The list of philosophers I rattled off earlier can all be considered Neo-Kantians insofar as they merged (and furthered) Sausserian theory of language with a philosophy in which experience is structured by concepts.
With this move the Kantian Categories become Arbitrary Signifiers.
When particular experience is essentially structured by Arbitrary Signifiers then it’s language, and no longer concepts, doing the difficult task of structuring reality. That reality can potentially be different for each experiencing subject insofar as their different languages structure the field of experience in different ways.
In English I am drinking "a" Coca-Cola. In Spanish I am drinking “una" Coca-Cola.
In Spanish I could potentially be having a feminized experience with a soft drink that in English is gender neutral. It’s a different reality, you see.[5]
What we could broadly call the Linguistic Relativity Hypothesis posits that large differences in language lead to large differences in experience.
In Neo-Kantian philosophies experience is primarily linguistic.
The linguistic turn would have us believe reality is stuck into simultaneous yet incompatible cultures based on differing language structures and therefore producing different symbolic organizations. This leads those subjects further and further into abstraction.

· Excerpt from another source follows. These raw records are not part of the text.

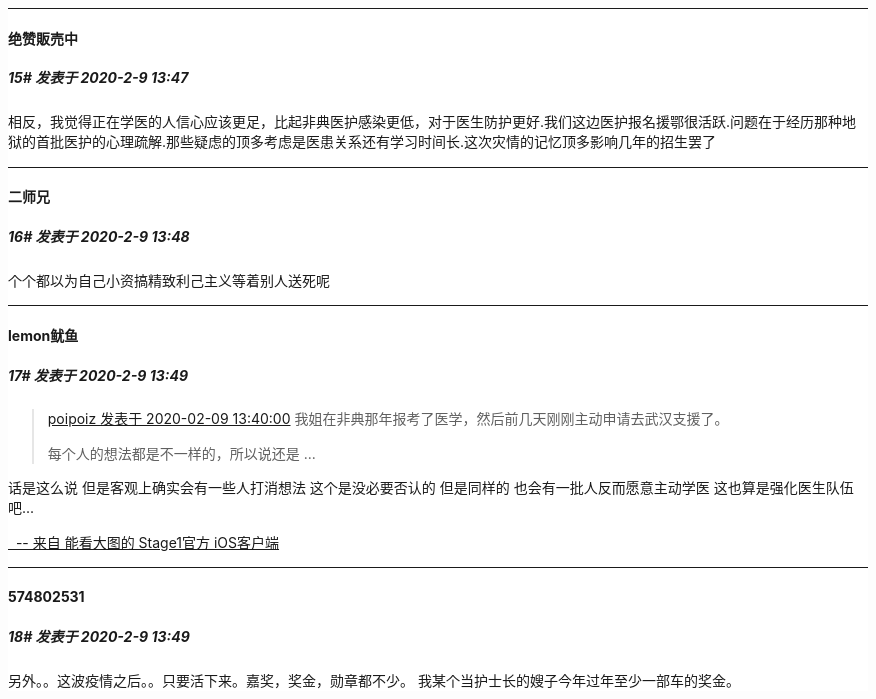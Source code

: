 
-----

####  绝赞販売中  
##### 15#       发表于 2020-2-9 13:47




相反，我觉得正在学医的人信心应该更足，比起非典医护感染更低，对于医生防护更好.我们这边医护报名援鄂很活跃.问题在于经历那种地狱的首批医护的心理疏解.那些疑虑的顶多考虑是医患关系还有学习时间长.这次灾情的记忆顶多影响几年的招生罢了







-----

####  二师兄  
##### 16#       发表于 2020-2-9 13:48




个个都以为自己小资搞精致利己主义等着别人送死呢







-----

####  lemon鱿鱼  
##### 17#       发表于 2020-2-9 13:49



<blockquote><a href="httphttps://bbs.saraba1st.com/2b/forum.php?mod=redirect&amp;goto=findpost&amp;pid=46368818&amp;ptid=1912937" target="_blank">poipoiz 发表于 2020-02-09 13:40:00</a>
我姐在非典那年报考了医学，然后前几天刚刚主动申请去武汉支援了。

每个人的想法都是不一样的，所以说还是 ...</blockquote>话是这么说 但是客观上确实会有一些人打消想法 这个是没必要否认的
但是同样的 也会有一批人反而愿意主动学医
这也算是强化医生队伍吧...

[  -- 来自 能看大图的 Stage1官方 iOS客户端](https://itunes.apple.com/fi/app/saraba1st/id1221237470?mt=8)







-----

####  574802531  
##### 18#       发表于 2020-2-9 13:49




另外。。这波疫情之后。。只要活下来。嘉奖，奖金，勋章都不少。
我某个当护士长的嫂子今年过年至少一部车的奖金。
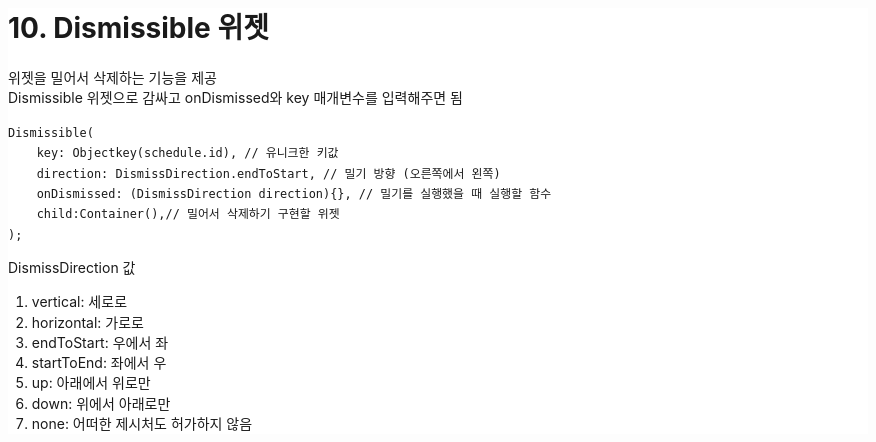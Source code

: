 
# 10. Dismissible 위젯
위젯을 밀어서 삭제하는 기능을 제공   
Dismissible 위젯으로 감싸고 onDismissed와 key 매개변수를 입력해주면 됨

    Dismissible(
        key: Objectkey(schedule.id), // 유니크한 키값
        direction: DismissDirection.endToStart, // 밀기 방향 (오른쪽에서 왼쪽)
        onDismissed: (DismissDirection direction){}, // 밀기를 실행했을 때 실행할 함수
        child:Container(),// 밀어서 삭제하기 구현할 위젯
    );

DismissDirection 값
1. vertical: 세로로
2. horizontal: 가로로
3. endToStart: 우에서 좌
4. startToEnd: 좌에서 우
5. up: 아래에서 위로만
6. down: 위에서 아래로만
7. none: 어떠한 제시처도 허가하지 않음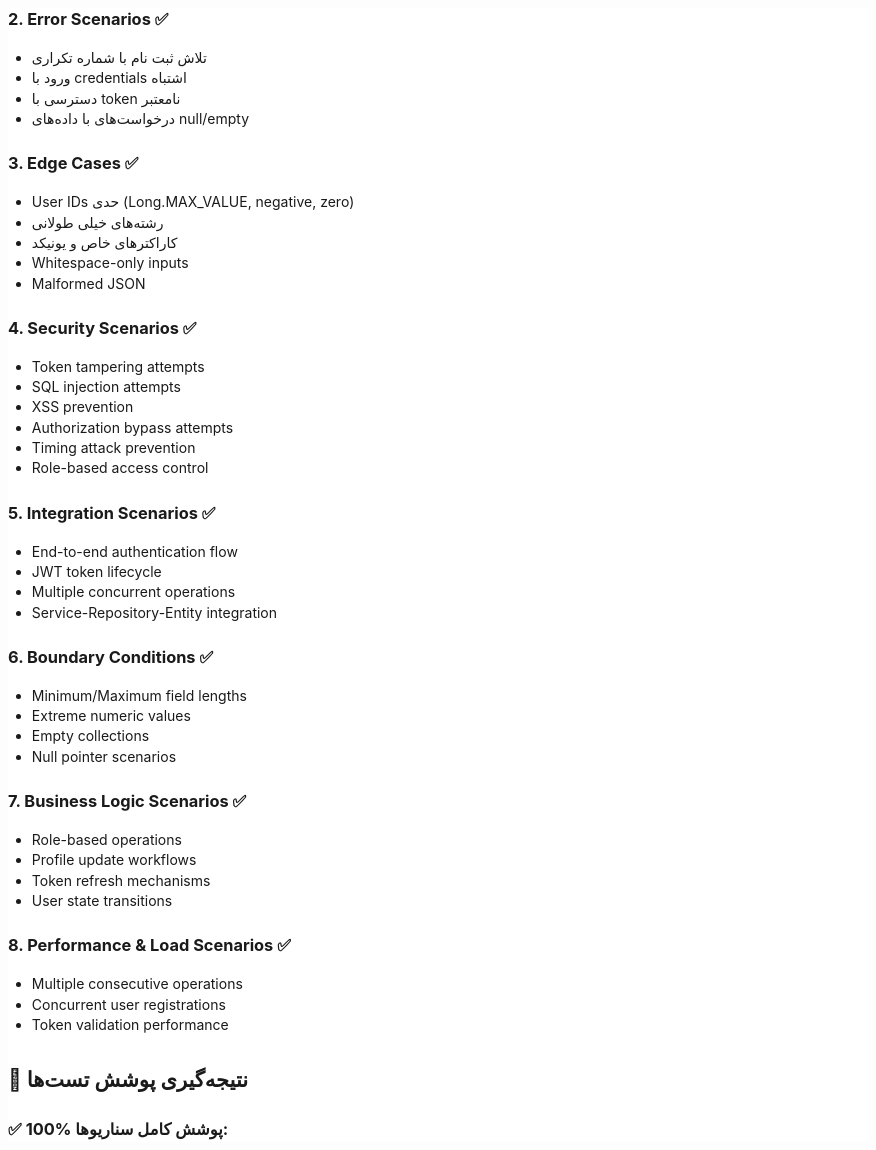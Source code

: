 ### 2. **Error Scenarios** ✅
- تلاش ثبت نام با شماره تکراری
- ورود با credentials اشتباه
- دسترسی با token نامعتبر
- درخواست‌های با داده‌های null/empty

### 3. **Edge Cases** ✅
- User IDs حدی (Long.MAX_VALUE, negative, zero)
- رشته‌های خیلی طولانی
- کاراکترهای خاص و یونیکد
- Whitespace-only inputs
- Malformed JSON

### 4. **Security Scenarios** ✅
- Token tampering attempts
- SQL injection attempts
- XSS prevention
- Authorization bypass attempts
- Timing attack prevention
- Role-based access control

### 5. **Integration Scenarios** ✅
- End-to-end authentication flow
- JWT token lifecycle
- Multiple concurrent operations
- Service-Repository-Entity integration

### 6. **Boundary Conditions** ✅
- Minimum/Maximum field lengths
- Extreme numeric values
- Empty collections
- Null pointer scenarios

### 7. **Business Logic Scenarios** ✅
- Role-based operations
- Profile update workflows
- Token refresh mechanisms
- User state transitions

### 8. **Performance & Load Scenarios** ✅
- Multiple consecutive operations
- Concurrent user registrations
- Token validation performance

## 🎯 **نتیجه‌گیری پوشش تست‌ها**

### ✅ **100% پوشش کامل سناریوها:**
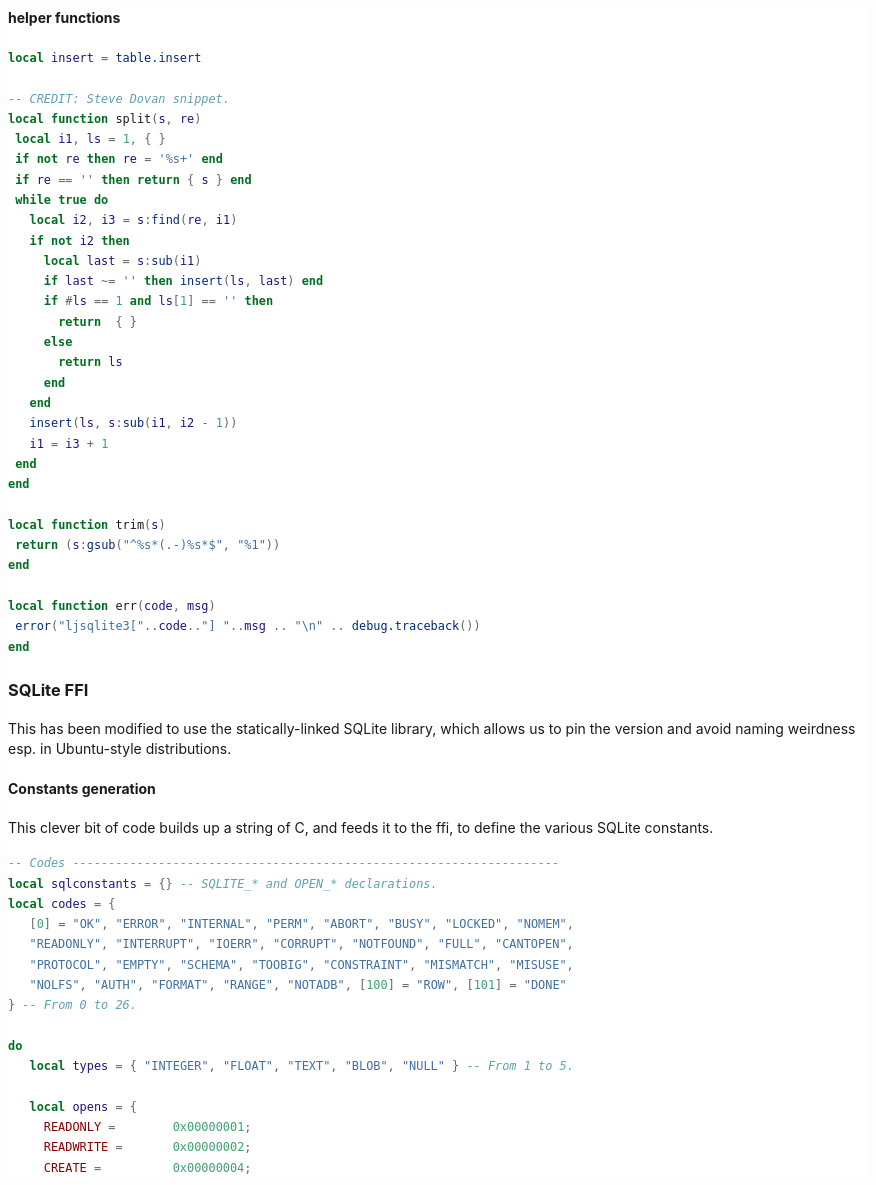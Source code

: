 
#### helper functions

```lua
local insert = table.insert

-- CREDIT: Steve Dovan snippet.
local function split(s, re)
 local i1, ls = 1, { }
 if not re then re = '%s+' end
 if re == '' then return { s } end
 while true do
   local i2, i3 = s:find(re, i1)
   if not i2 then
     local last = s:sub(i1)
     if last ~= '' then insert(ls, last) end
     if #ls == 1 and ls[1] == '' then
       return  { }
     else
       return ls
     end
   end
   insert(ls, s:sub(i1, i2 - 1))
   i1 = i3 + 1
 end
end

local function trim(s)
 return (s:gsub("^%s*(.-)%s*$", "%1"))
end

local function err(code, msg)
 error("ljsqlite3["..code.."] "..msg .. "\n" .. debug.traceback())
end
```


### SQLite FFI

  This has been modified to use the statically\-linked SQLite library, which
allows us to pin the version and avoid naming weirdness esp\. in Ubuntu\-style
distributions\.


#### Constants generation

  This clever bit of code builds up a string of C, and feeds it to the ffi, to
define the various SQLite constants\.


```lua
-- Codes --------------------------------------------------------------------
local sqlconstants = {} -- SQLITE_* and OPEN_* declarations.
local codes = {
   [0] = "OK", "ERROR", "INTERNAL", "PERM", "ABORT", "BUSY", "LOCKED", "NOMEM",
   "READONLY", "INTERRUPT", "IOERR", "CORRUPT", "NOTFOUND", "FULL", "CANTOPEN",
   "PROTOCOL", "EMPTY", "SCHEMA", "TOOBIG", "CONSTRAINT", "MISMATCH", "MISUSE",
   "NOLFS", "AUTH", "FORMAT", "RANGE", "NOTADB", [100] = "ROW", [101] = "DONE"
} -- From 0 to 26.

do
   local types = { "INTEGER", "FLOAT", "TEXT", "BLOB", "NULL" } -- From 1 to 5.

   local opens = {
     READONLY =        0x00000001;
     READWRITE =       0x00000002;
     CREATE =          0x00000004;
```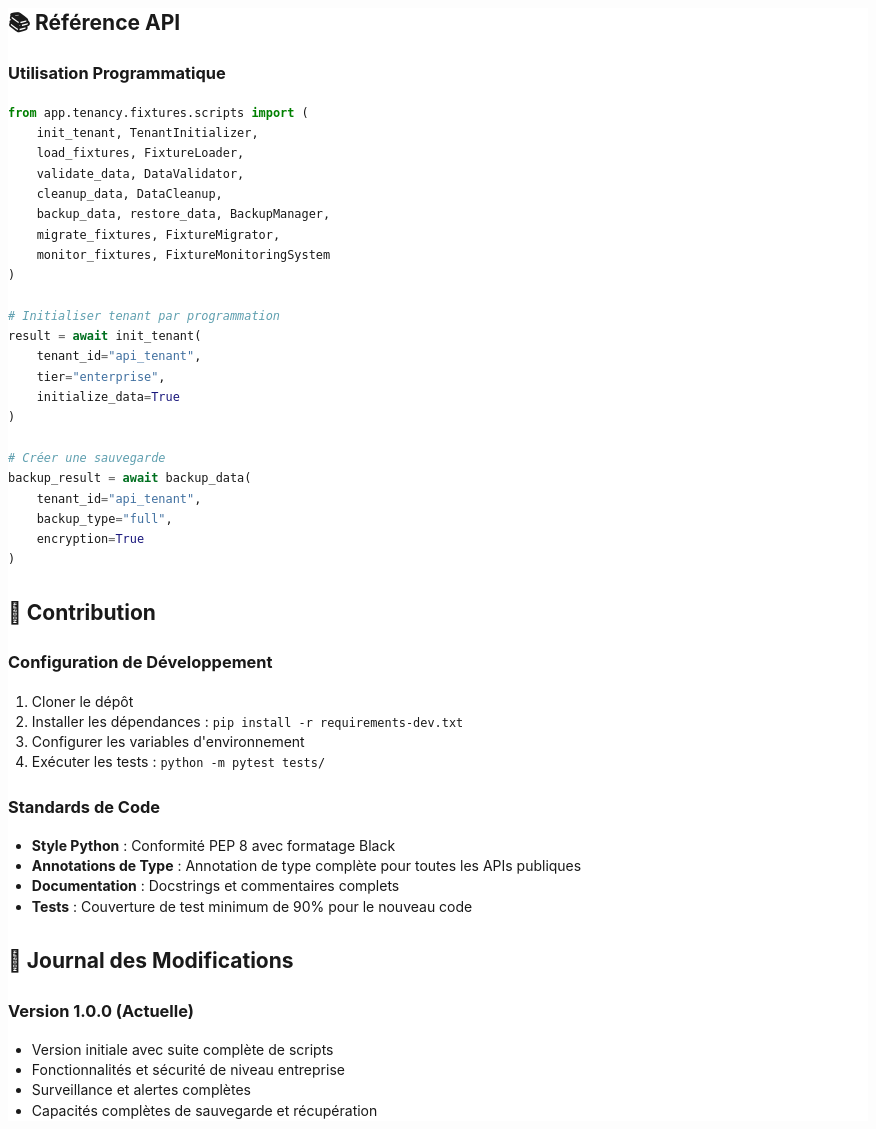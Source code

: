 ## 📚 Référence API

### Utilisation Programmatique
```python
from app.tenancy.fixtures.scripts import (
    init_tenant, TenantInitializer,
    load_fixtures, FixtureLoader,
    validate_data, DataValidator,
    cleanup_data, DataCleanup,
    backup_data, restore_data, BackupManager,
    migrate_fixtures, FixtureMigrator,
    monitor_fixtures, FixtureMonitoringSystem
)

# Initialiser tenant par programmation
result = await init_tenant(
    tenant_id="api_tenant",
    tier="enterprise",
    initialize_data=True
)

# Créer une sauvegarde
backup_result = await backup_data(
    tenant_id="api_tenant",
    backup_type="full",
    encryption=True
)
```

## 🤝 Contribution

### Configuration de Développement
1. Cloner le dépôt
2. Installer les dépendances : `pip install -r requirements-dev.txt`
3. Configurer les variables d'environnement
4. Exécuter les tests : `python -m pytest tests/`

### Standards de Code
- **Style Python** : Conformité PEP 8 avec formatage Black
- **Annotations de Type** : Annotation de type complète pour toutes les APIs publiques
- **Documentation** : Docstrings et commentaires complets
- **Tests** : Couverture de test minimum de 90% pour le nouveau code

## 📝 Journal des Modifications

### Version 1.0.0 (Actuelle)
- Version initiale avec suite complète de scripts
- Fonctionnalités et sécurité de niveau entreprise
- Surveillance et alertes complètes
- Capacités complètes de sauvegarde et récupération
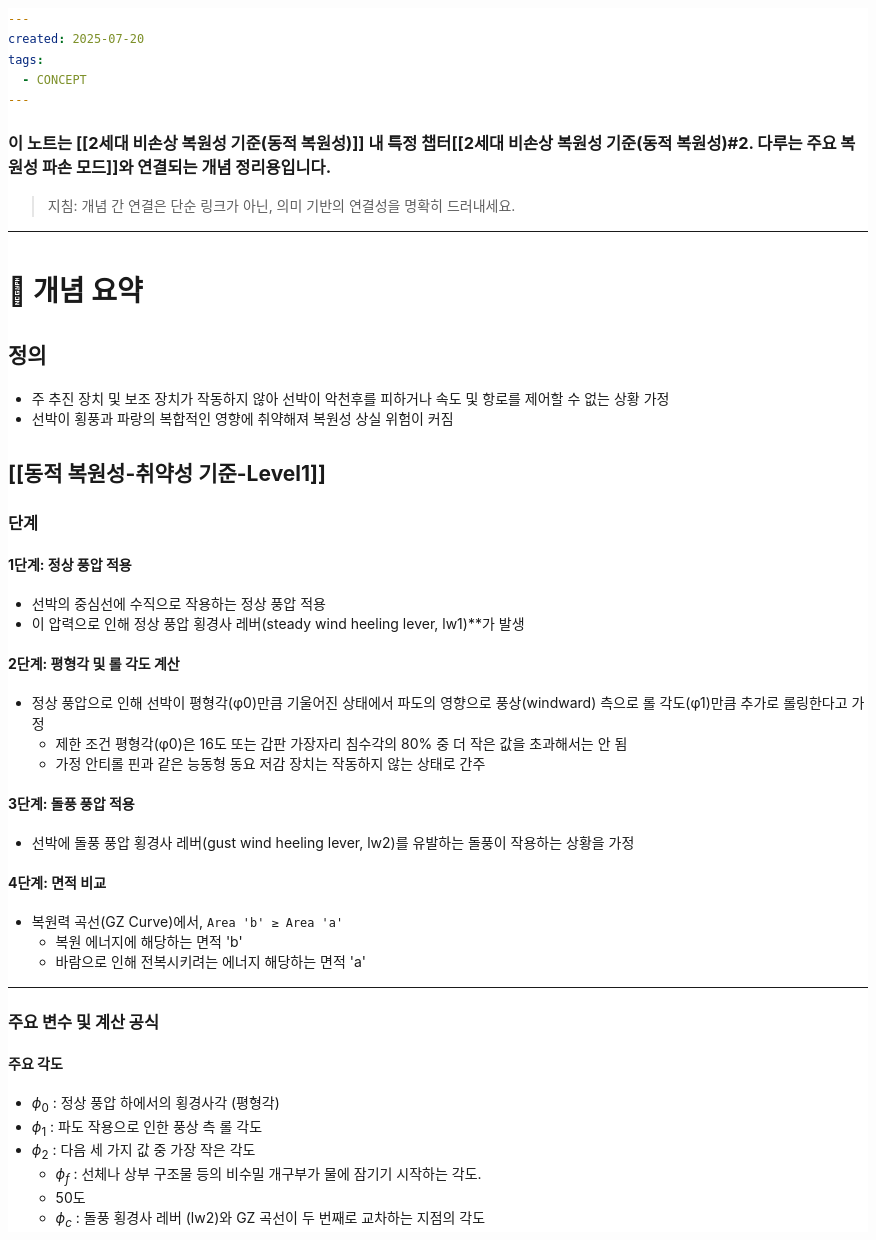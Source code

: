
 ```yaml
---
created: 2025-07-20
tags:
  - CONCEPT
---
```

### 이 노트는 [[2세대 비손상 복원성 기준(동적 복원성)]] 내 특정 챕터[[2세대 비손상 복원성 기준(동적 복원성)#2. 다루는 주요 복원성 파손 모드]]와 연결되는 개념 정리용입니다.  
> 지침: 개념 간 연결은 단순 링크가 아닌, 의미 기반의 연결성을 명확히 드러내세요.  
---

# 🧩 개념 요약  
## 정의
- 주 추진 장치 및 보조 장치가 작동하지 않아 선박이 악천후를 피하거나 속도 및 항로를 제어할 수 없는 상황 가정
- 선박이 횡풍과 파랑의 복합적인 영향에 취약해져 복원성 상실 위험이 커짐

## [[동적 복원성-취약성 기준-Level1]]

### 단계
#### 1단계: 정상 풍압 적용
- 선박의 중심선에 수직으로 작용하는 정상 풍압 적용
- 이 압력으로 인해 정상 풍압 횡경사 레버(steady wind heeling lever, lw1)**가 발생

#### 2단계: 평형각 및 롤 각도 계산
- 정상 풍압으로 인해 선박이 평형각(φ0)만큼 기울어진 상태에서
  파도의 영향으로 풍상(windward) 측으로 롤 각도(φ1)만큼 추가로 롤링한다고 가정
	- 제한 조건
	  평형각(φ0)은 16도 또는 갑판 가장자리 침수각의 80% 중 더 작은 값을 초과해서는 안 됨
	- 가정
	  안티롤 핀과 같은 능동형 동요 저감 장치는 작동하지 않는 상태로 간주

#### 3단계: 돌풍 풍압 적용
- 선박에 돌풍 풍압 횡경사 레버(gust wind heeling lever, lw2)를 유발하는 돌풍이 작용하는 상황을 가정

#### 4단계: 면적 비교
- 복원력 곡선(GZ Curve)에서, `Area 'b' ≥ Area 'a'` 
	- 복원 에너지에 해당하는 면적 'b'
	- 바람으로 인해 전복시키려는 에너지 해당하는 면적 'a'

---
### 주요 변수 및 계산 공식
#### 주요 각도
- $\phi_0$ :  정상 풍압 하에서의 횡경사각 (평형각)
- $\phi_1$ :  파도 작용으로 인한 풍상 측 롤 각도
- $\phi_2$ :  다음 세 가지 값 중 가장 작은 각도
	- $\phi_f$ : 선체나 상부 구조물 등의 비수밀 개구부가 물에 잠기기 시작하는 각도.
	- 50도
	- $\phi_c$ : 돌풍 횡경사 레버 (lw2)와  GZ 곡선이 두 번째로 교차하는 지점의 각도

This is why in Merleau-Ponty the perception of the color red is not merely the awareness of an object’s quality but a culturally conditioned experience of a
“red [that’s] literally not the same if it appears in one constellation or in another…” [6]
That’s the story of how we got here. [7]
Philosophy in the 20th century was absolutely dominated by Neo-Kantians. All the big names from Husserl to Heidegger, from Lacan to Zizek, from Levinas to Derrida, from Barthes to Baudrillard, from Cixous to Butler, from Kuhn to Lyotard, from Blanchot to Kojève, all, invariably, posited iterations of the necessarily linguistic nature of experience.
There were a few holdouts; notable amongst which are Deleuze & Guttari. [8]
In the next post I’ll offer an alternative.
notes:
[1] The ironic disclaimers were something to the effect: “Caution: Previews may include entire film plot, tired tropes, cgi, and explosions.”
[2] Letter on Humanism, Basic Writings: Martin Heidegger, London: Routledge. p. 217.
[3] I’ll specifically address the Sapir-Whorf hypothesis in part 3
[4] See: Critique of Pure Reason § 79.
[5] Liz Lemon -style over-the-top eye roll
[6] The Visible and The Invisible, p. 132.
[7] I do admit this is very much a caricature insofar as I’ve exaggerated the notable features for the sake of easy recognition.
[8] This is my take on what D&G are up to in the chapter 4 “Postulates of Linguistics” of A Thousand Plateaus (w/ a serious h/t to De Landa) and why that chapter was revolutionary in all my reading of mid-to-late 20th century philosophy.